Sigmoid-Weighted Linear Units for Neural Network Function Approximation in Reinforcement Learning
The paper "Sigmoid-Weighted Linear Units for Neural Network Function Approximation in Reinforcement Learning" by Stefan Elfwing, Eiji Uchibe, and Kenji Doya introduces two activation functions—Sigmoid-Weighted Linear Units (SiLU) and their derivatives (dSiLU)—designed to enhance the performance of neural networks in reinforcement learning tasks. Additionally, the authors argue for a more traditional on-policy learning approach using eligibility traces and softmax action selection, aiming to present it as a competitive alternative to the Deep Q-Network (DQN) methodology.

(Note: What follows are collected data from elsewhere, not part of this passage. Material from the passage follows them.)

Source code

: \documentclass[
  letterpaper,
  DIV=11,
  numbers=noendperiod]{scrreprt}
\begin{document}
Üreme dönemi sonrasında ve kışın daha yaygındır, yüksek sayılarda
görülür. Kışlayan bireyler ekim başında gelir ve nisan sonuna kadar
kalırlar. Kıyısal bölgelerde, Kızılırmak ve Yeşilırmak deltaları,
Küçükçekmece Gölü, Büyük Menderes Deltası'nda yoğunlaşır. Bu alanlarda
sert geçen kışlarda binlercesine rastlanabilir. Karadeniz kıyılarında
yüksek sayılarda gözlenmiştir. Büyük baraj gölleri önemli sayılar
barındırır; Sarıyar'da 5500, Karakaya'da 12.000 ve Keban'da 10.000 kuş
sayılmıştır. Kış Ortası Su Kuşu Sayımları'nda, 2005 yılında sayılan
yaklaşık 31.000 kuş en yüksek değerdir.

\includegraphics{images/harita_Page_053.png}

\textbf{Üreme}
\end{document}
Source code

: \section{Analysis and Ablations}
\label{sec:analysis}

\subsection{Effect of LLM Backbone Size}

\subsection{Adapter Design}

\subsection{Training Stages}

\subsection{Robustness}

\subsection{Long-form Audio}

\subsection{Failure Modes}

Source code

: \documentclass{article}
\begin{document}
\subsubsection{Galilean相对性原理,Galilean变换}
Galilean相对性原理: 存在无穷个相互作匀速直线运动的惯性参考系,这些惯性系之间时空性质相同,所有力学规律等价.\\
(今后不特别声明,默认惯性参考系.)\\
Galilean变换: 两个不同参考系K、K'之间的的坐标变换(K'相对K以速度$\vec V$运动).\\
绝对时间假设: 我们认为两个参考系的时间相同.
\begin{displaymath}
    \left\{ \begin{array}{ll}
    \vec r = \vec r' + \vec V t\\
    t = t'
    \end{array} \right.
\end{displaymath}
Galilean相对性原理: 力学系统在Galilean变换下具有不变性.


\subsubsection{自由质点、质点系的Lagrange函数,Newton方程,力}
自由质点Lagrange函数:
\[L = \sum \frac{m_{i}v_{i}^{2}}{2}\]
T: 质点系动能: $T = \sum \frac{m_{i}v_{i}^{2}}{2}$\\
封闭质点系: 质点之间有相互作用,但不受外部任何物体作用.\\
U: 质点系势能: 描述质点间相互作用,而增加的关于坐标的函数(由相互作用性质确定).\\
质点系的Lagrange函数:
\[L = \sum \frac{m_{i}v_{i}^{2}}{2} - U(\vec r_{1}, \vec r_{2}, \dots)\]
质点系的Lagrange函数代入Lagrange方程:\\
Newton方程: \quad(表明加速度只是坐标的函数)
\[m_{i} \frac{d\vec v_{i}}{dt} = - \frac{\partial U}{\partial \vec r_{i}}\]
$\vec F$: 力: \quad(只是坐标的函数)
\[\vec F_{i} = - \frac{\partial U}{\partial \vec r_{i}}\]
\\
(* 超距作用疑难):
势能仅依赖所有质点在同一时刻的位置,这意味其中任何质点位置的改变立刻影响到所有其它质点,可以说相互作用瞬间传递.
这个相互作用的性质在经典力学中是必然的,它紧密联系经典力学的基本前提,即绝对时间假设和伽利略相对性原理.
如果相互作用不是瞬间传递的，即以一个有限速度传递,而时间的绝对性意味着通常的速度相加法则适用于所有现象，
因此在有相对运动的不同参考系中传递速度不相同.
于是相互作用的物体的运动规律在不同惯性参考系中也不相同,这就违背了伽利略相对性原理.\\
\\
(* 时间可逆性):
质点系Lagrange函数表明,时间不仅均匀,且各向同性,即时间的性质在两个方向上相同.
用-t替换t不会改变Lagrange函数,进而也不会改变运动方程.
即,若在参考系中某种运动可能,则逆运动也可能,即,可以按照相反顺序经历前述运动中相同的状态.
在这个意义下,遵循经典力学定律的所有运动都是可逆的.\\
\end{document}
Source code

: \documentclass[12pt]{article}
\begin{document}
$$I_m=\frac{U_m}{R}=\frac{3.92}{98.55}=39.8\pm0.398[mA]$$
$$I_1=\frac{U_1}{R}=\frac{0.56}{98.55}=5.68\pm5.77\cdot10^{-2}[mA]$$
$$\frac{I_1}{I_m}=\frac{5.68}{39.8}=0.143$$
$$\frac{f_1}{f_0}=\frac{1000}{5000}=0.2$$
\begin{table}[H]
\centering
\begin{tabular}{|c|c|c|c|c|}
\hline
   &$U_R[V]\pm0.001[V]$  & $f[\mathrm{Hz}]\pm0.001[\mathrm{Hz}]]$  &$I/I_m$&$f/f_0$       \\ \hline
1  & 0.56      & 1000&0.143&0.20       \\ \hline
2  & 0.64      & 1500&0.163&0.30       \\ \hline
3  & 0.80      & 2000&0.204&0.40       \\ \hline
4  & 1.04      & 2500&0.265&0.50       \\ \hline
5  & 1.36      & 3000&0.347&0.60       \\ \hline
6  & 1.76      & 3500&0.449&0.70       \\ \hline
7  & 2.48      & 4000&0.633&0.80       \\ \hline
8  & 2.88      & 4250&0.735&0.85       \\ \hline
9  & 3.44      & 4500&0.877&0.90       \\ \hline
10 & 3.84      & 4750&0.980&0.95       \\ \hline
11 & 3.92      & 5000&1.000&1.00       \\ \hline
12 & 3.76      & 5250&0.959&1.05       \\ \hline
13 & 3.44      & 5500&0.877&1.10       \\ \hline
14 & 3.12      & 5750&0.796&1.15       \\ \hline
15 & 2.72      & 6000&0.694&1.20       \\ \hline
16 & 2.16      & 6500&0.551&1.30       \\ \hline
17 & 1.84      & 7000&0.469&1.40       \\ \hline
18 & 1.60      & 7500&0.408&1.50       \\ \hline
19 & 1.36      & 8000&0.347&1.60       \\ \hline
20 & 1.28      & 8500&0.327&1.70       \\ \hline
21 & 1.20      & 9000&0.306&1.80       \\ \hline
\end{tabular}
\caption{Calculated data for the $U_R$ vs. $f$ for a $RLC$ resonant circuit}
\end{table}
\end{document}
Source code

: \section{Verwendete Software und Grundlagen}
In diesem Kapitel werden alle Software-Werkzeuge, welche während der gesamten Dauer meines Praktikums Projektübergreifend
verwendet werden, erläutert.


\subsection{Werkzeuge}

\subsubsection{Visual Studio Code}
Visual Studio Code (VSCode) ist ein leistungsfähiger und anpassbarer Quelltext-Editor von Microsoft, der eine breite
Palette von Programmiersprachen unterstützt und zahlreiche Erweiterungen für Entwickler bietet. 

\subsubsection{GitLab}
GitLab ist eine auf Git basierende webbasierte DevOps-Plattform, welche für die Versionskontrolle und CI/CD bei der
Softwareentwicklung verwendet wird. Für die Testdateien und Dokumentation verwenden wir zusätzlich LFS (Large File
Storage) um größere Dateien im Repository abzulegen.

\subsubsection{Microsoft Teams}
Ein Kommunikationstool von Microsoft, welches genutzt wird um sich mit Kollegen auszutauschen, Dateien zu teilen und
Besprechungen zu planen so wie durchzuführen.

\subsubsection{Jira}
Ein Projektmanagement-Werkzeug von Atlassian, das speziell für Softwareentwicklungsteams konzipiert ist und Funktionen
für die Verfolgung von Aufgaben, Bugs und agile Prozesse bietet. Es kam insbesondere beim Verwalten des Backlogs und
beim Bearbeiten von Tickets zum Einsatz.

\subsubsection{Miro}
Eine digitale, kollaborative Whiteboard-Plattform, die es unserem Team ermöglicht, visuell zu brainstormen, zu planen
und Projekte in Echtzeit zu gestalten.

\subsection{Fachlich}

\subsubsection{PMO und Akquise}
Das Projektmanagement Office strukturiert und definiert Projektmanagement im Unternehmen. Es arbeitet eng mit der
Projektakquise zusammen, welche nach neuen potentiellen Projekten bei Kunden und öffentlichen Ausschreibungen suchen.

Neural Network Function Approximation
The paper puts forward SiLU and dSiLU as novel activation functions. The SiLU is defined as the product of an input and its sigmoid, whereas the dSiLU stands as its derivative. Compared to the commonly used ReLU and sigmoid units, experiments show that SiLUs notably outperform ReLUs and dSiLUs exceed sigmoid units in several reinforcement learning scenarios. Notably, the SiLU maintains a form similar to a "soft floor," clamp mitigating large magnitudes and thus providing implicit regularization during learning.
Comparison with Traditional Methods
The paper suggests reverting to a more traditional on-policy learning model, incorporating eligibility traces and softmax action selection. The motivation for this stems from the historical success of Tesauro's TD-Gammon and aims to highlight that such methods can still be competitive without needing a separate target network as used in DQN.
Empirical Results
SZ-Tetris
In the domain of stochastic SZ-Tetris, a simplified yet challenging version of Tetris, the researchers tested shallow networks with different hidden units. The dSiLU network delivered an average score of 263, significantly outperforming the existing state-of-the-art score by 20%. This key result underscores the efficacy of dSiLU in this domain.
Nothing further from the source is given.